The linking of atomistic simulations of stress-driven processes to experimentally observed mechanical behaviour via the computation of activation energy barriers was a topic of intense current research. Using dislocation nucleation from a crack tip as the reaction process, long-time multiscale molecular dynamics simulations show that the activation barrier could exhibit significant temperature dependence. Using an analytic model for the nucleation process and computing the relevant material properties (elastic constants and stacking fault energies), the temperature dependence was shown to arise primarily from the temperature dependence of the material parameters for both Al and Ni. After thermally activated emission of the first partial dislocation, there was then a competition between two other thermally activated processes: twinning and full dislocation emission.

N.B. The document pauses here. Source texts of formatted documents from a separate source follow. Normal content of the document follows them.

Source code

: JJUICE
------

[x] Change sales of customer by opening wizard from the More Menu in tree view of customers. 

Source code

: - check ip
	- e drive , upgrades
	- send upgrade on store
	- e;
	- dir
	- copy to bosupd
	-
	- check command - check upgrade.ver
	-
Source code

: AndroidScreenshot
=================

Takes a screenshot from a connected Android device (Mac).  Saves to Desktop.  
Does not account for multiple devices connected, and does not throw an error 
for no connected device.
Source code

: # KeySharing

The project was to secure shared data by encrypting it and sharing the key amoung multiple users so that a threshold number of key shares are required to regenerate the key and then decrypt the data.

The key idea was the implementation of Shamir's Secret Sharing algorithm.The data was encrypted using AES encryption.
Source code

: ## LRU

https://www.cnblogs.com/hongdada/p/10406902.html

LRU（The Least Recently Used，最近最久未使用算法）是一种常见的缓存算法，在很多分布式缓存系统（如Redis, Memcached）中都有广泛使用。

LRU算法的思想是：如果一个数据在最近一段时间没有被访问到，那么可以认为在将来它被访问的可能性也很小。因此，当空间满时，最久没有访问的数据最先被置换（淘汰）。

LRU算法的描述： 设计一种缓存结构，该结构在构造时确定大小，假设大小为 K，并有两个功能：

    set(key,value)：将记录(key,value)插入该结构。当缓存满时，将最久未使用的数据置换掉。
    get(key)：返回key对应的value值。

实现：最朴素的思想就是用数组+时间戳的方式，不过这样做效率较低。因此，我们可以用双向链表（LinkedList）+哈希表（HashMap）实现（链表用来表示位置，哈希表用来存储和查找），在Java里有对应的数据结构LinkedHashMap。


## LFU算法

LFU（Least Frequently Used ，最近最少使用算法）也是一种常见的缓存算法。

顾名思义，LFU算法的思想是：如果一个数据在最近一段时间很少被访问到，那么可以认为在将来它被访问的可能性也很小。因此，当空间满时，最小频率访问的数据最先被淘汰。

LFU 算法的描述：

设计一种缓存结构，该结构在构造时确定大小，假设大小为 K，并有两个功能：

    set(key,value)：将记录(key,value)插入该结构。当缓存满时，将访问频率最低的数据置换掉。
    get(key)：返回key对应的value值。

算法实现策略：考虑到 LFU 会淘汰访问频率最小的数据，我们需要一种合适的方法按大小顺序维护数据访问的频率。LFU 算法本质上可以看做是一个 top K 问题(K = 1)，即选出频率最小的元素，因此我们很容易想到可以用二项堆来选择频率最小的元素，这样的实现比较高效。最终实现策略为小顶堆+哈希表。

Because the activation barriers depended on temperature, this transition was more complex than usually envisioned. Simulations in Al revealed that a transition from twinning to full dislocation emission back to twinning occurred with increasing temperature, which was counter to traditional metallurgical wisdom. Temperature-dependent activation energies were thus essential to accurate understanding and prediction of those phenomena that controlled fracture and metal deformation at realistic loading rates.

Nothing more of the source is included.